Heterozygous and Homozygous RFC1 AAGGG Repeat Expansions are Common in Idiopathic Peripheral Neuropathy

Abstract

Objective: Biallelic intronic AAGGG repeat expansions in RFC1 cause Cerebellar Ataxia with Neuropathy and Vestibular Areflexia Syndrome and may also contribute to isolated sensory neuropathy. The clinical significance of both heterozygous and biallelic RFC1 expansions in more diverse patient populations remains unclear-partly due to the absence of accurate, user-friendly computational tools specifically tailored for tandem repeat analysis.

Methods: To discern the relationship between RFC1 expansions and idiopathic peripheral neuropathy (iPN), we performed whole-genome sequencing (WGS) followed by PCR-based confirmation in a large, well-characterized U.S. cohort consisting of 788 iPN patients (369 pure small fiber neuropathy (SFN), 266 sensorimotor, 144 pure sensory, and 9 pure motor).
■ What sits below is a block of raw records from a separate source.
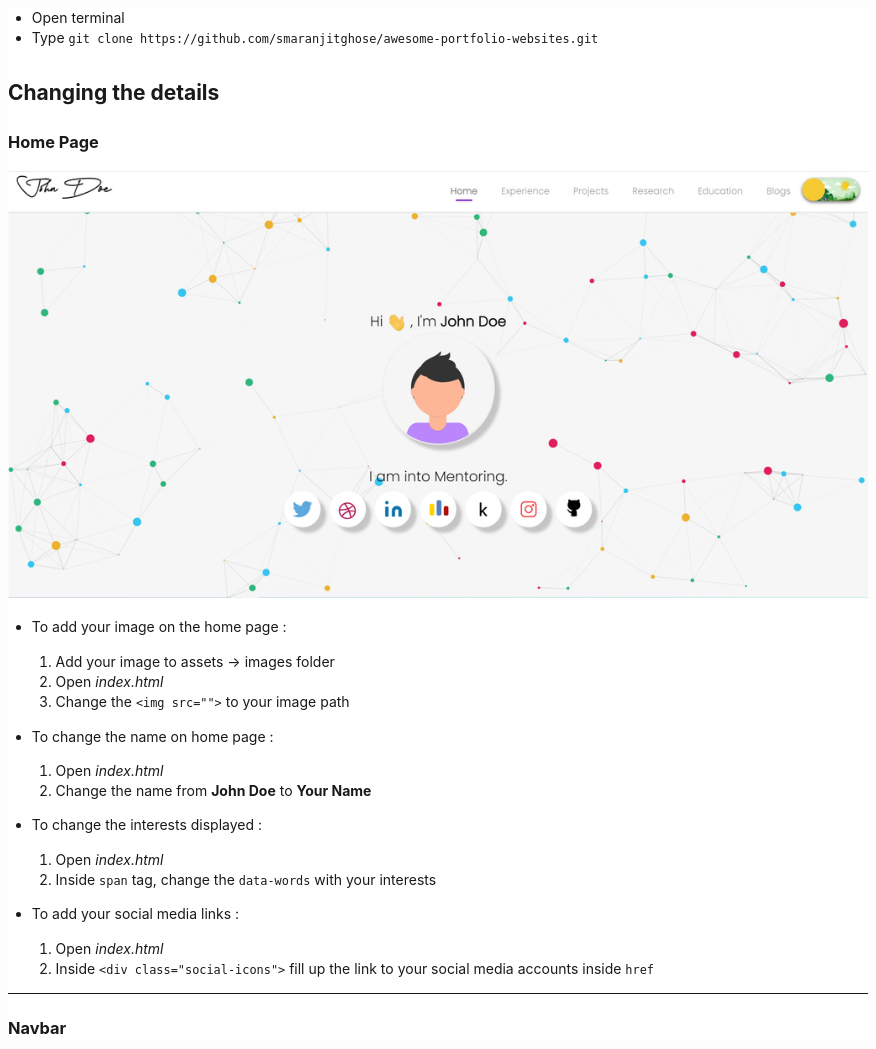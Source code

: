 - Open terminal
- Type `git clone https://github.com/smaranjitghose/awesome-portfolio-websites.git`

## Changing the details

### Home Page

![Home](images/home.png)

- To add your image on the home page :
    1. Add your image to assets -> images folder
    2. Open _index.html_
    3. Change the `<img src="">` to your image path

- To change the name on home page :
    1. Open _index.html_
    2. Change the name from **John Doe** to **Your Name**

- To change the interests displayed : 
    1. Open _index.html_
    2. Inside `span` tag, change the `data-words` with your interests

- To add your social media links :
    1. Open _index.html_
    2. Inside `<div class="social-icons">` fill up the link to your social media accounts inside `href`

---

### Navbar
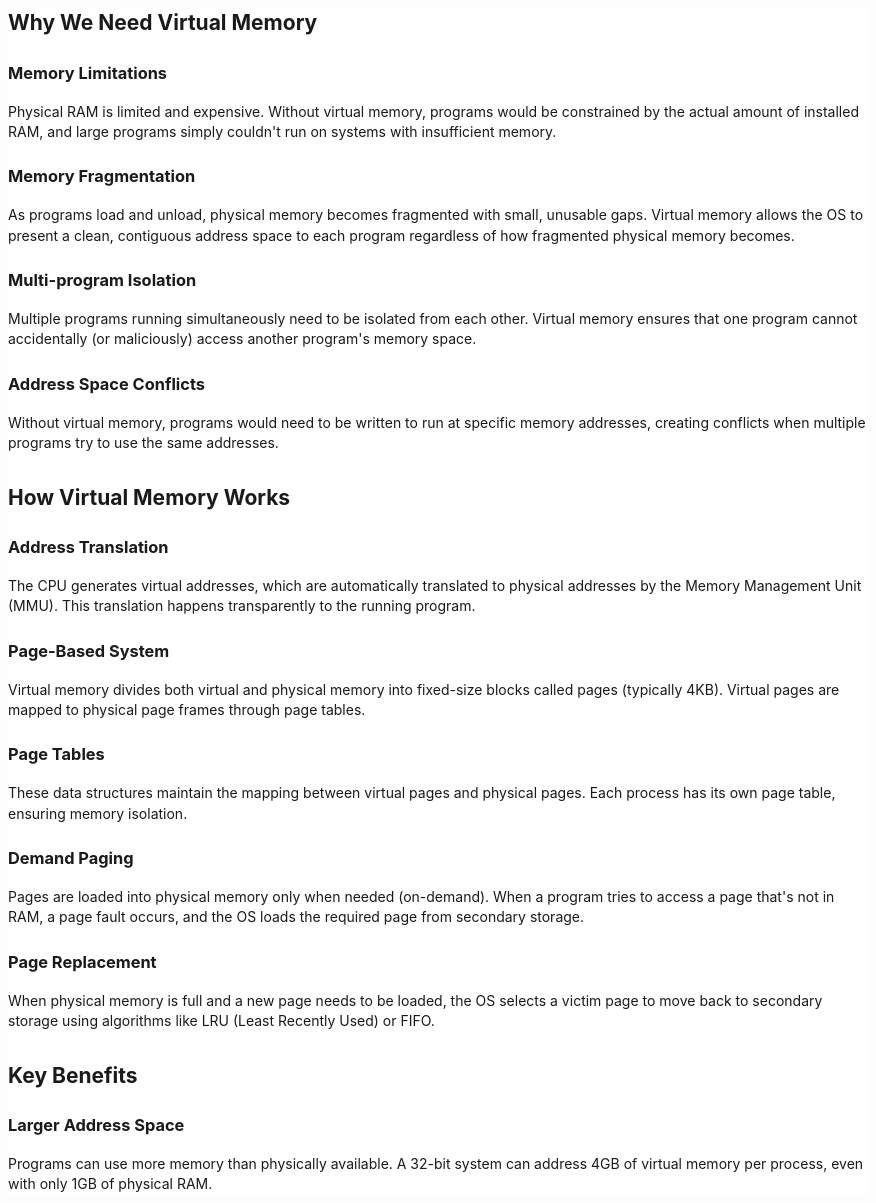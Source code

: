 ## Why We Need Virtual Memory

### Memory Limitations
Physical RAM is limited and expensive. Without virtual memory, programs would be constrained by the actual amount of installed RAM, and large programs simply couldn't run on systems with insufficient memory.

### Memory Fragmentation
As programs load and unload, physical memory becomes fragmented with small, unusable gaps. Virtual memory allows the OS to present a clean, contiguous address space to each program regardless of how fragmented physical memory becomes.

### Multi-program Isolation
Multiple programs running simultaneously need to be isolated from each other. Virtual memory ensures that one program cannot accidentally (or maliciously) access another program's memory space.

### Address Space Conflicts
Without virtual memory, programs would need to be written to run at specific memory addresses, creating conflicts when multiple programs try to use the same addresses.

## How Virtual Memory Works

### Address Translation
The CPU generates virtual addresses, which are automatically translated to physical addresses by the Memory Management Unit (MMU). This translation happens transparently to the running program.

### Page-Based System
Virtual memory divides both virtual and physical memory into fixed-size blocks called pages (typically 4KB). Virtual pages are mapped to physical page frames through page tables.

### Page Tables
These data structures maintain the mapping between virtual pages and physical pages. Each process has its own page table, ensuring memory isolation.

### Demand Paging
Pages are loaded into physical memory only when needed (on-demand). When a program tries to access a page that's not in RAM, a page fault occurs, and the OS loads the required page from secondary storage.

### Page Replacement
When physical memory is full and a new page needs to be loaded, the OS selects a victim page to move back to secondary storage using algorithms like LRU (Least Recently Used) or FIFO.

## Key Benefits

### Larger Address Space
Programs can use more memory than physically available. A 32-bit system can address 4GB of virtual memory per process, even with only 1GB of physical RAM.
We developed an integrative pipeline combining ExpansionHunter Denovo and Expansion Hunter coupled with unsupervised clustering to reliably detect and genotype RFC1 expansions from short-read WGS data, achieving 98.2% concordance with repeat-primed PCR based validation.

Results: Biallelic RFC1 expansions were absent in 879 controls but present in 2.8% of iPN patients (Fisher's exact p = 5.9×10 ^-8 ), including 6.2% of pure sensory, 2.2% of SFN, and 1.5% of sensorimotor neuropathy, indicating that motor nerve involvement should not exclude patients from RFC1 repeat screening. We also observed a markedly increased frequency of monoallelic expansions in iPN compared to controls (13.2% versus 2.5%; Fisher's exact p = 3.4×10 ^-17 ), without evidence of secondary mutations or expansions on the other allele.

Interpretation: Our approach provides a robust, cost-effective method for detecting RFC1 expansions from WGS data. Our findings indicate that both heterozygous and homozygous AAGGG repeat expansions in RFC1 can contribute to development of iPN.